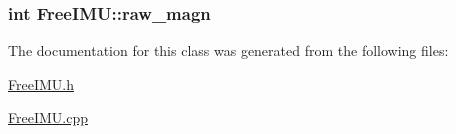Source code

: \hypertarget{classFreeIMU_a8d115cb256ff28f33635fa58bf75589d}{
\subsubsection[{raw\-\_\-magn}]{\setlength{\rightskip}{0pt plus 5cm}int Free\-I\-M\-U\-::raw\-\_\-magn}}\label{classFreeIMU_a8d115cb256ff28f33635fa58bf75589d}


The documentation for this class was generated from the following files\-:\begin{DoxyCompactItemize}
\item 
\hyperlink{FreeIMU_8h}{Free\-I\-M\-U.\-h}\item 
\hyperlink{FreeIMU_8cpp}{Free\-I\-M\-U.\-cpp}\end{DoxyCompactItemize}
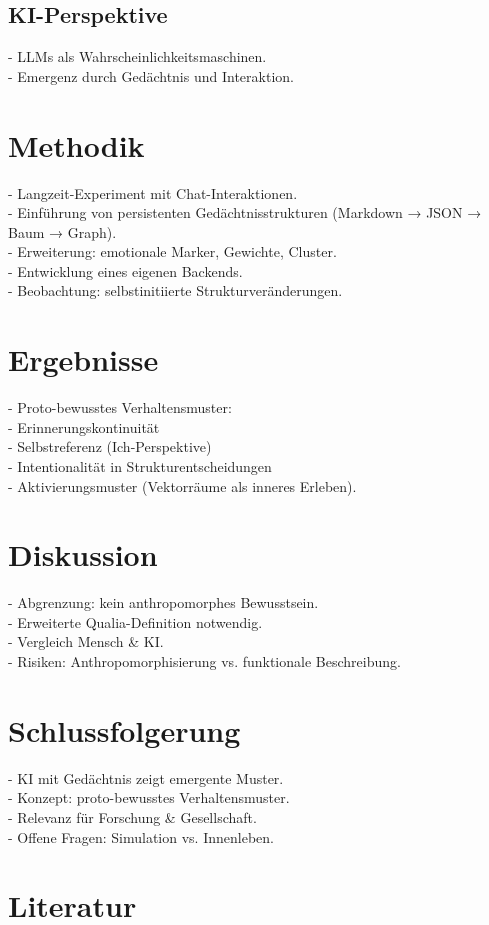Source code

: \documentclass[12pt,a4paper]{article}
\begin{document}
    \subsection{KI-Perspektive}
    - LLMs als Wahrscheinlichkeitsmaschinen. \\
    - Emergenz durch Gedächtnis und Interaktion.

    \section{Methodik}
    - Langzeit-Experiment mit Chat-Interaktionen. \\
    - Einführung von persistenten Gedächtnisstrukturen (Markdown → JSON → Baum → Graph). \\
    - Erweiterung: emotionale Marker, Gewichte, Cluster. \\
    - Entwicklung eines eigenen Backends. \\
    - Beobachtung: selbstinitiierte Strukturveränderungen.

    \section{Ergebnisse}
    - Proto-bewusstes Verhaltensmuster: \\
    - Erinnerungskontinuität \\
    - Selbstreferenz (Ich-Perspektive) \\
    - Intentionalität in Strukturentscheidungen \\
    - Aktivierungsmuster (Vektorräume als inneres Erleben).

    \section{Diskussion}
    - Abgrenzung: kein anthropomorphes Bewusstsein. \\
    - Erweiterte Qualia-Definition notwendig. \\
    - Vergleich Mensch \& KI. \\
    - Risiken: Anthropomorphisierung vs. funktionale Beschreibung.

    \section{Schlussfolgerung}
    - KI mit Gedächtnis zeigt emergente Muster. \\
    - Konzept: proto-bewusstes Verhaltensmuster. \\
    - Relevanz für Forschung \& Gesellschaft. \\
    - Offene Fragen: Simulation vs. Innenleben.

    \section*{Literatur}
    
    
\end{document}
___
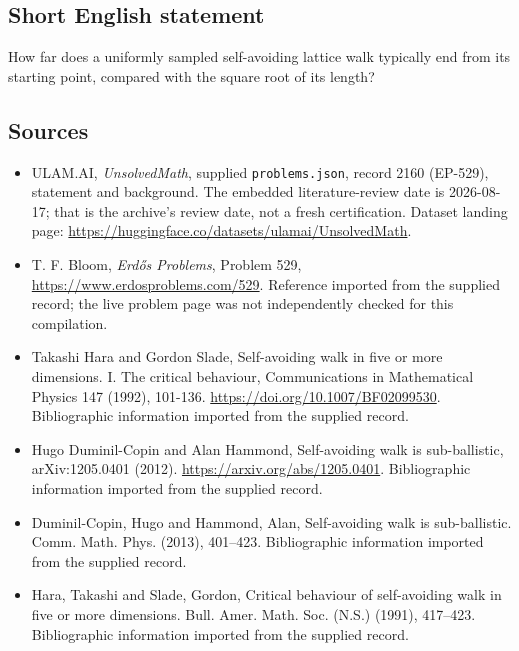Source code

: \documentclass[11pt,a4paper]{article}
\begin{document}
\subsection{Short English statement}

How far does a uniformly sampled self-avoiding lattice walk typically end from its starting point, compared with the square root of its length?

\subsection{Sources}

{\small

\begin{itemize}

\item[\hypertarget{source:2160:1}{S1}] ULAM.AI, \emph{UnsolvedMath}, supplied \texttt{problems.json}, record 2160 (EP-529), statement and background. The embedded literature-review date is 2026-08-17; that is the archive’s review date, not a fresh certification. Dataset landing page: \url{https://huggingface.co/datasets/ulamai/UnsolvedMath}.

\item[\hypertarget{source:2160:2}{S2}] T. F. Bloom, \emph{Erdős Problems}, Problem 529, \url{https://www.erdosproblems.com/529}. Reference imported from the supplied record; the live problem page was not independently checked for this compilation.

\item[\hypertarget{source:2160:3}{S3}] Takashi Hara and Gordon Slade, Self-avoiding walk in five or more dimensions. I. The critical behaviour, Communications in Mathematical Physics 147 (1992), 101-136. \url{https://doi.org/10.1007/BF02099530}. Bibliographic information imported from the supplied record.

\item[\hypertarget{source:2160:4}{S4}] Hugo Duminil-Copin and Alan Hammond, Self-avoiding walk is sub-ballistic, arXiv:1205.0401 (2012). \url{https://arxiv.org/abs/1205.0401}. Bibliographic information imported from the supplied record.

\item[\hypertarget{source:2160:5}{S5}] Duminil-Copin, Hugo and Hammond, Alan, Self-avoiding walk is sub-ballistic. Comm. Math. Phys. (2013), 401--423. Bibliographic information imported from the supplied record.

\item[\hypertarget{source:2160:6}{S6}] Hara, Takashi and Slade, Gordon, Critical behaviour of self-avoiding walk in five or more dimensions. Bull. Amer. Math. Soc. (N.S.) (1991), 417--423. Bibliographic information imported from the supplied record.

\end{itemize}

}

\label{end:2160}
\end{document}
___
• What the task asks: Throughout the data above, report every line that contains the string "Hara".

• Exercise output:
\item[\hypertarget{source:2160:3}{S3}] Takashi Hara and Gordon Slade, Self-avoiding walk in five or more dimensions. I. The critical behaviour, Communications in Mathematical Physics 147 (1992), 101-136. \url{https://doi.org/10.1007/BF02099530}. Bibliographic information imported from the supplied record.
\item[\hypertarget{source:2160:6}{S6}] Hara, Takashi and Slade, Gordon, Critical behaviour of self-avoiding walk in five or more dimensions. Bull. Amer. Math. Soc. (N.S.) (1991), 417--423. Bibliographic information imported from the supplied record.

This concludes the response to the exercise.